PyroFocus: A Deep Learning Approach to Real-Time Wildfire Detection in Multispectral Remote Sensing Imagery
Mark Moussa, Andre Williams, Seth Roffe, Douglas Morton
TL;DR
This paper tackles real-time onboard wildfire detection in multispectral imagery by proposing PyroFocus, a two-stage cascade that first classifies fire-containing patches and then performs FRP regression or segmentation only on those patches. Through extensive evaluation on MASTER/FIREX-AQ-like data, the approach demonstrates substantial reductions in inference time (up to ~73% for segmentation and ~50% for FRP) while preserving high accuracy, highlighting its potential for edge deployment on airborne and spaceborne platforms. The work also provides a comparative analysis of CNN and Transformer architectures, identifying ResNet and SSRN as strong candidates for onboard missions, and outlines practical considerations and future hardware-focused optimizations. Overall, PyroFocus offers a scalable, resource-conscious framework for fast, fine-grained wildfire monitoring that can be adapted to other time-sensitive remote sensing tasks.
Abstract
Rapid and accurate wildfire detection is crucial for emergency response and environmental management. In airborne and spaceborne missions, real-time algorithms must distinguish between no fire, active fire, and post-fire conditions, and estimate fire intensity. Multispectral and hyperspectral thermal imagers provide rich spectral information, but high data dimensionality and limited onboard resources make real-time processing challenging. As wildfires increase in frequency and severity, the need for low-latency and computationally efficient onboard detection methods is critical. We present a systematic evaluation of multiple deep learning architectures, including custom Convolutional Neural Networks (CNNs) and Transformer-based models, for multi-class fire classification.
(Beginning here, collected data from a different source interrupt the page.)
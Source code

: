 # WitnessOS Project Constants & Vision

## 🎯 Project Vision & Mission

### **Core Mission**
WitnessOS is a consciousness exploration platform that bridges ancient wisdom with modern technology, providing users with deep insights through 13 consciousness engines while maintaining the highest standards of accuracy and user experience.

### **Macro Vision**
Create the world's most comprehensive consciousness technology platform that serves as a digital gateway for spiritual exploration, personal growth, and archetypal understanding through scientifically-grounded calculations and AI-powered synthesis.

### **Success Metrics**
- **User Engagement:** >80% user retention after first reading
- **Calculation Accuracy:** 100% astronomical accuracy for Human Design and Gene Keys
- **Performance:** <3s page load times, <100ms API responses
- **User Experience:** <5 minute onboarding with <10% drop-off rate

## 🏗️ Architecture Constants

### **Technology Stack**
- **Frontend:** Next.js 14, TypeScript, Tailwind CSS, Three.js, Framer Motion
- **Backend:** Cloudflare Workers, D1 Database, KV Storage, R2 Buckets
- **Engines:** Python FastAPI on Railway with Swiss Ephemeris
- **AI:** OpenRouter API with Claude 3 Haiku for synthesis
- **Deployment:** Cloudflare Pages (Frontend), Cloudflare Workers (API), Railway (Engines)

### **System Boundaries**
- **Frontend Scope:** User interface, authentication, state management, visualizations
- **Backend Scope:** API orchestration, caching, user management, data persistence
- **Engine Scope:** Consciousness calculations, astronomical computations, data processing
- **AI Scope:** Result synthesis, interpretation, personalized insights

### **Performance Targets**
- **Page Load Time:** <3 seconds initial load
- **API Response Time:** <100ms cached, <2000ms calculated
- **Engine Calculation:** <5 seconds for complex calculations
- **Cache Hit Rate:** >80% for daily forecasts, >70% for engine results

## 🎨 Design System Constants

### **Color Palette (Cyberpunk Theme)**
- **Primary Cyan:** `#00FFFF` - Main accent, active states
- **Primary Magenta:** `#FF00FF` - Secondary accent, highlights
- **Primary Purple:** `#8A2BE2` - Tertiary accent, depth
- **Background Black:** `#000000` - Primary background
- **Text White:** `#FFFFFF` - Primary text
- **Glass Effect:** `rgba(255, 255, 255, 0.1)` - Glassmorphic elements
We also introduce PyroFocus, a two-stage pipeline that performs fire classification followed by fire radiative power (FRP) regression or segmentation to reduce inference time and computational cost for onboard deployment. Using data from NASA's MODIS/ASTER Airborne Simulator (MASTER), which is similar to a next-generation fire detection sensor, we compare accuracy, inference latency, and resource efficiency. Experimental results show that the proposed two-stage pipeline achieves strong trade-offs between speed and accuracy, demonstrating significant potential for real-time edge deployment in future wildfire monitoring missions.